A Hero’s Final Act: So Others May Live
5/28/2020
On the overcast morning of Wednesday, July 24, the family of Staff Sgt. Chris Enns accompanied their loved one down the hallways of Mat-Su Regional Medical Center to the surgery department where, in front of hundreds of people that had come to the hospital to attend the Hero Walk in Chris’s honor, they said goodbye to their husband, son and brother for the last time.
Enns had served three tours in Afghanistan as a medic with the 173rd Airborne Brigade Combat Team, and had recently been working as a firefighter in the Mat-Su Valley. Military members who he had served with saluted him as he was escorted to surgery with an American Flag lying across his bed.
A few days earlier, his high school sweetheart and mother of his two children, Amber Enns, had found her husband unresponsive due to an idiopathic cardiac arrhythmia, otherwise known as a spontaneous irregular heartbeat, which had caused Chris to stop breathing and lose brain function.
Enns, who had lived his life by the motto, “so others may live,” had expressed a desire to be an organ donor upon his death, so when tragedy struck on July 19, his family knew exactly what his wishes would be.
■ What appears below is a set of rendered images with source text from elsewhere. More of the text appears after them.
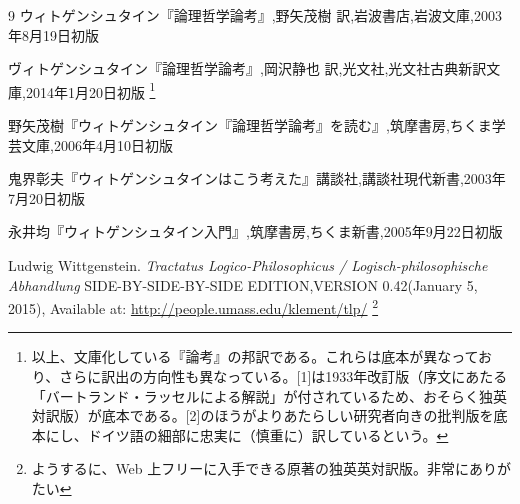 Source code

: \documentclass[11pt,a4paper]{jsarticle}
\begin{document}



\begin{thebibliography}
{9}
\bibitem{}ウィトゲンシュタイン『論理哲学論考』,野矢茂樹 訳,岩波書店,岩波文庫,2003年8月19日初版

\bibitem{}ヴィトゲンシュタイン『論理哲学論考』,岡沢静也 訳,光文社,光文社古典新訳文庫,2014年1月20日初版
\footnote{以上、文庫化している『論考』の邦訳である。これらは底本が異なっており、さらに訳出の方向性も異なっている。[1]は1933年改訂版（序文にあたる「バートランド・ラッセルによる解説」が付されているため、おそらく独英対訳版）が底本である。[2]のほうがよりあたらしい研究者向きの批判版を底本にし、ドイツ語の細部に忠実に（慎重に）訳しているという。}

\bibitem{}野矢茂樹『ウィトゲンシュタイン『論理哲学論考』を読む』,筑摩書房,ちくま学芸文庫,2006年4月10日初版

\bibitem{}鬼界彰夫『ウィトゲンシュタインはこう考えた』講談社,講談社現代新書,2003年7月20日初版

\bibitem{}永井均『ウィトゲンシュタイン入門』,筑摩書房,ちくま新書,2005年9月22日初版

\bibitem{}Ludwig Wittgenstein. {\it Tractatus Logico-Philosophicus / Logisch-philosophische Abhandlung }SIDE-BY-SIDE-BY-SIDE EDITION,VERSION 0.42(January 5, 2015), Available at: \url{http://people.umass.edu/klement/tlp/}
\footnote{ようするに、Web 上フリーに入手できる原著の独英英対訳版。非常にありがたい}


\end{thebibliography}
\end{document}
“We were so lucky to have a family that was like, ‘Let’s make something good out of something so terrible,’” said Holly Rawlings, a Donation and Family Advocate from Life Center Northwest, the organization who was in charge of Chris’s organ recovery.
Falling under the criteria to be a donor is very rare, according to Katherine Pliska, the Public Affairs Officer for LCNW. A person has to either be considered brain dead or have a cardiac death, where the heart has stopped beating or is beating in a way that is unable to sustain life.
The patient is then referred to an organ procurement organization by hospital staff members who are trained to recognize a possible candidate for organ donation.
Once a person is declared a potential donor, a team of nurses and staff fly to the location to run blood tests and find organ recipients as well as surgical teams to recover each donation upon the day of surgery. As soon as they are removed, those organs are rushed by ambulance to the airport where they are flown to transplant centers all across the nation. The process is a 24-hour-a-day job for the whole team until the case is closed.
“At the same time that Chris is going into surgery, multiple families have been notified and they’re going into their respective surgeries too,” Rawlings said.
Up to eight recipients can benefit from a single organ donor, and in Enns’ case, four people received his lungs, liver and both of his kidneys. His heart and pancreas were donated to research centers to be used for education.
Those last moments are always full of ceremony and respect, according to Rawlings.
It is common for hospital staff to line the halls to watch as the patient is wheeled from the Intensive Care Unit to the Surgery Unit in a tradition referred to as a Hero’s Walk. After the family says their parting words, the donor is taken into surgery where multiple teams are waiting to operate.
But before the procedure, a moment of thankful silence is taken.
“We have a donor acknowledgement and we thank Chris and his family for their gifts and hope the recipients not only enjoy their restored health, but honor this gift as they go about their lives,” Rawlings said. “It’s a pretty incredible way to start the surgery.”
Four to six weeks after the operation, the family will receive a letter in the mail containing the basic information from the organ recipients such as age, gender and a recovery update. At that point both parties may choose to meet – an occasion that can create a life-long bond, according to Pliska.
Rawlings has had three cases at Mat-Su Regional, and this time she was able to bring a Donate Life flag, which was flown for the first time in honor of Enns.
“Everyone from our bedside nurse, to our team, to the COO just coming out and meeting the family, like I don’t even know how to say thank you,” she said.
The Life Center Northwest headquarters is located in Washington, but they also recover organs in the states of Alaska, Montana and North Idaho. In 2018, the organization worked with 271 organ donors, from which they were able to provide 878 organs for transplant.
Alaska residents who wish to be an organ donor can register online at: alaskadonorregistry.org/ADRPublic/. Representatives from LCNW encourage people to talk about this decision with friends and family to eliminate the possible element of surprise.